One thing I did think was a good idea during this whole mess was the reassigning of the Super-books leads. While Superman was off on New Krypton, his other books were reassigned to other Super-characters. Flamebird and Nightwing head up Action Comics, and Mon-El gets Superman, while the main guy gets shuttled off to Superman: World of New Krypton. I had assumed that that would change when Superman returned, that he would be heading up both of the books again (what with Nightwing and Mon-El both stuck in the Phantom Zone), but right now he’s just in his self-titled book while Lex Luthor is starring in Action Comics, at least through issue #900 (according to writer Paul Cornell).

It’s this tiny detail that has kept me reading Action Comics. If written well, Lex Luthor is a crazy-awesome villain. I consider him more of an anti-Batman, and maybe that’s what makes him the perfect villain for Superman. He’s human. He has no powers but his mind. As with Batman, it’s Luthor’s brains and gadgets and cunning that make him so formidable. Now, Superman is no dummy, but in a battle of wits, Luthor will always beat him. Human vs. alien, brains vs. brawn. So that’s why I’m still reading Action Comics.

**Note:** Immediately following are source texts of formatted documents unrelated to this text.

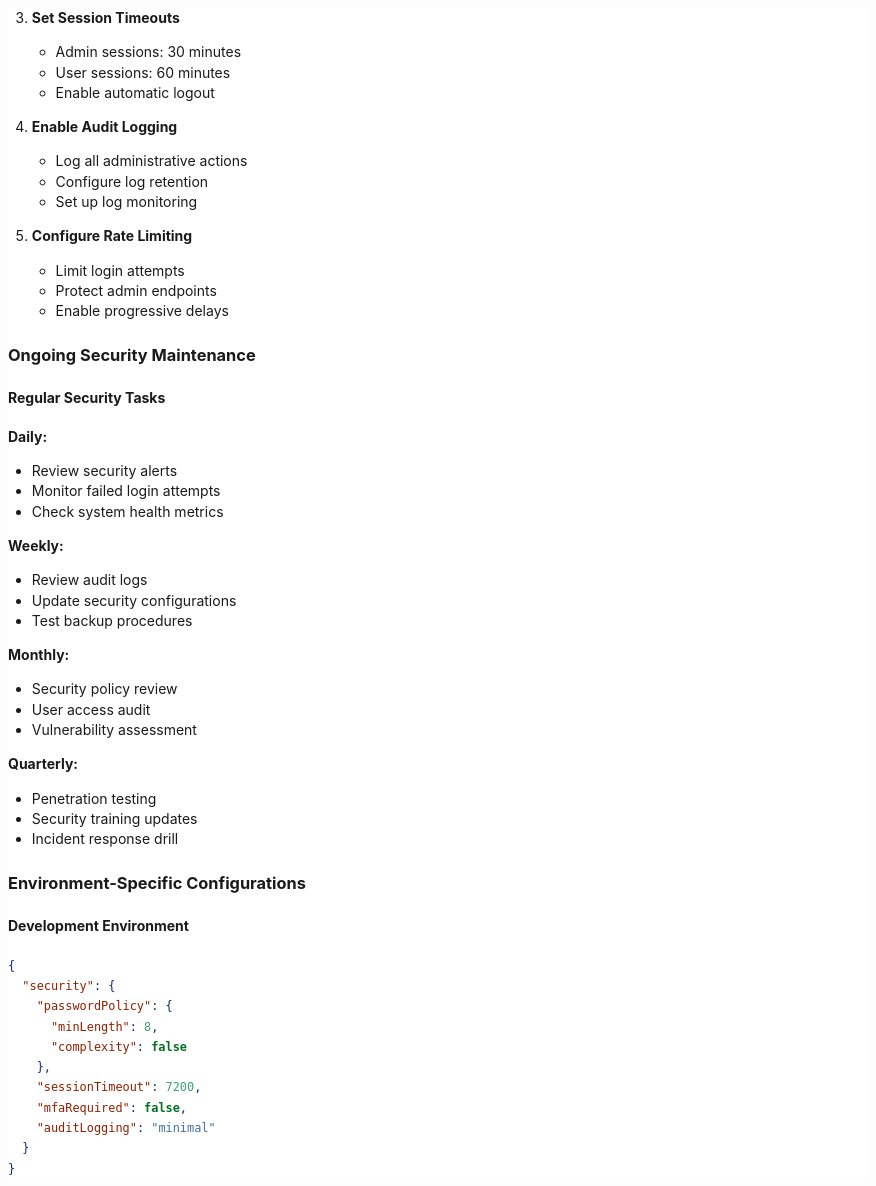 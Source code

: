 3. **Set Session Timeouts**
   - Admin sessions: 30 minutes
   - User sessions: 60 minutes
   - Enable automatic logout

4. **Enable Audit Logging**
   - Log all administrative actions
   - Configure log retention
   - Set up log monitoring

5. **Configure Rate Limiting**
   - Limit login attempts
   - Protect admin endpoints
   - Enable progressive delays

### Ongoing Security Maintenance

#### Regular Security Tasks

**Daily:**
- Review security alerts
- Monitor failed login attempts
- Check system health metrics

**Weekly:**
- Review audit logs
- Update security configurations
- Test backup procedures

**Monthly:**
- Security policy review
- User access audit
- Vulnerability assessment

**Quarterly:**
- Penetration testing
- Security training updates
- Incident response drill

### Environment-Specific Configurations

#### Development Environment

```json
{
  "security": {
    "passwordPolicy": {
      "minLength": 8,
      "complexity": false
    },
    "sessionTimeout": 7200,
    "mfaRequired": false,
    "auditLogging": "minimal"
  }
}
```
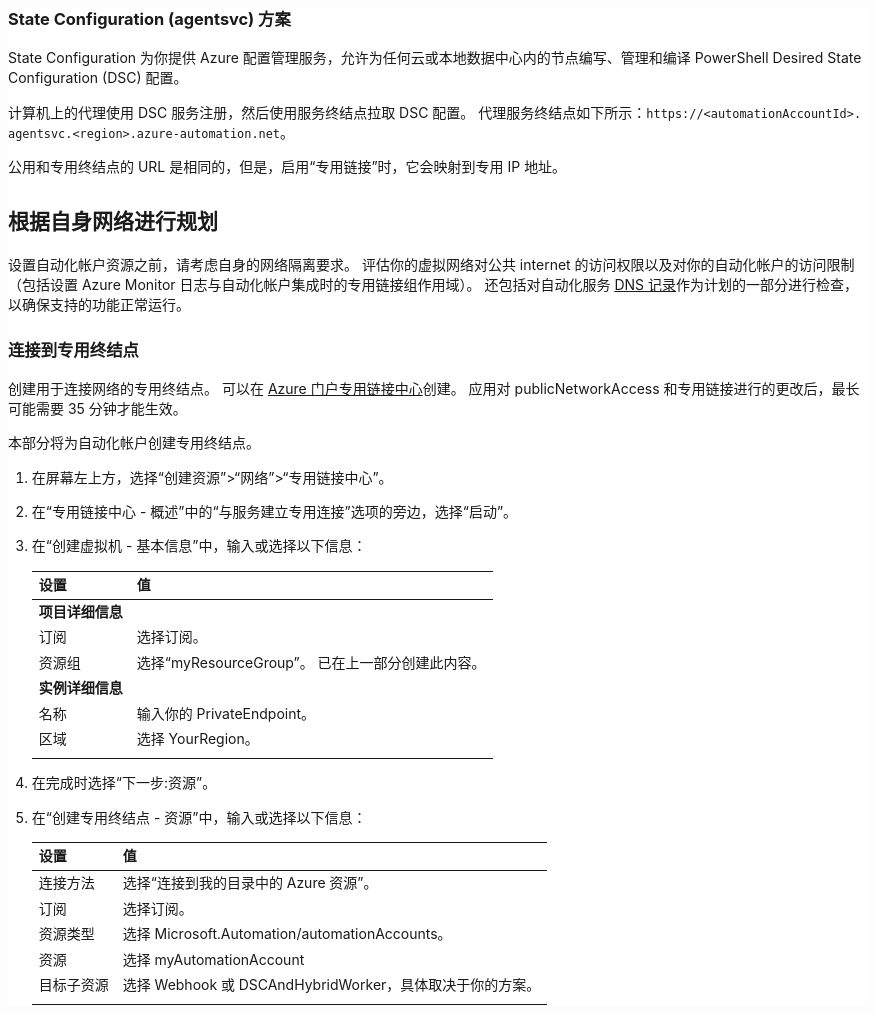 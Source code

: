 ### <a name="state-configuration-agentsvc-scenario"></a>State Configuration (agentsvc) 方案

State Configuration 为你提供 Azure 配置管理服务，允许为任何云或本地数据中心内的节点编写、管理和编译 PowerShell Desired State Configuration (DSC) 配置。

计算机上的代理使用 DSC 服务注册，然后使用服务终结点拉取 DSC 配置。 代理服务终结点如下所示：`https://<automationAccountId>.agentsvc.<region>.azure-automation.net`。

公用和专用终结点的 URL 是相同的，但是，启用“专用链接”时，它会映射到专用 IP 地址。

## <a name="planning-based-on-your-network"></a>根据自身网络进行规划

设置自动化帐户资源之前，请考虑自身的网络隔离要求。 评估你的虚拟网络对公共 internet 的访问权限以及对你的自动化帐户的访问限制（包括设置 Azure Monitor 日志与自动化帐户集成时的专用链接组作用域）。 还包括对自动化服务 [DNS 记录](./automation-region-dns-records.md)作为计划的一部分进行检查，以确保支持的功能正常运行。

### <a name="connect-to-a-private-endpoint"></a>连接到专用终结点

创建用于连接网络的专用终结点。 可以在 [Azure 门户专用链接中心](https://portal.azure.com/#blade/Microsoft_Azure_Network/PrivateLinkCenterBlade/privateendpoints)创建。 应用对 publicNetworkAccess 和专用链接进行的更改后，最长可能需要 35 分钟才能生效。

本部分将为自动化帐户创建专用终结点。

1. 在屏幕左上方，选择“创建资源”>“网络”>“专用链接中心”。

2. 在“专用链接中心 - 概述”中的“与服务建立专用连接”选项的旁边，选择“启动”。  

3. 在“创建虚拟机 - 基本信息”中，输入或选择以下信息：

    | 设置 | 值 |
    | ------- | ----- |
    | **项目详细信息** | |
    | 订阅 | 选择订阅。 |
    | 资源组 | 选择“myResourceGroup”。 已在上一部分创建此内容。  |
    | **实例详细信息** |  |
    | 名称 | 输入你的 PrivateEndpoint。 |
    | 区域 | 选择 YourRegion。 |
    |||

4. 在完成时选择“下一步:资源”。

5. 在“创建专用终结点 - 资源”中，输入或选择以下信息：

    | 设置 | 值 |
    | ------- | ----- |
    |连接方法  | 选择“连接到我的目录中的 Azure 资源”。|
    | 订阅| 选择订阅。 |
    | 资源类型 | 选择 Microsoft.Automation/automationAccounts。 |
    | 资源 |选择 myAutomationAccount|
    |目标子资源 |选择 Webhook 或 DSCAndHybridWorker，具体取决于你的方案。 |
    |||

Now, if I’ve reached the end of this current Super-cycle that I’m on, why am I still reading Superman? Well, the first answer is simple. JMS. J. Michael Straczynski (spelled THAT without looking it up, too). The creator of Babylon 5 and the writer who continued to evolve Spider-Man and Peter Parker as wonderful characters (prior to Brand New Day, if you’re not familiar), he gets a pass on all new comics he’s attached to (although I still haven’t picked up Rising Stars, and for some reason I didn’t read his Fantastic Four issue. I need to rectify that). Hell, the guy got me to pick up Thor, and I figured that would be impossible. I realize that the guy has had some…completion issues. He rebooted the Squadron Supreme (excellent stuff), but it ultimately had to be finished by someone else, and he’s only completed about 2/3 of The Twelve. So you’ve got to worry about that. But the stories he’s been telling in The Brave and the Bold have been understated and exceptional.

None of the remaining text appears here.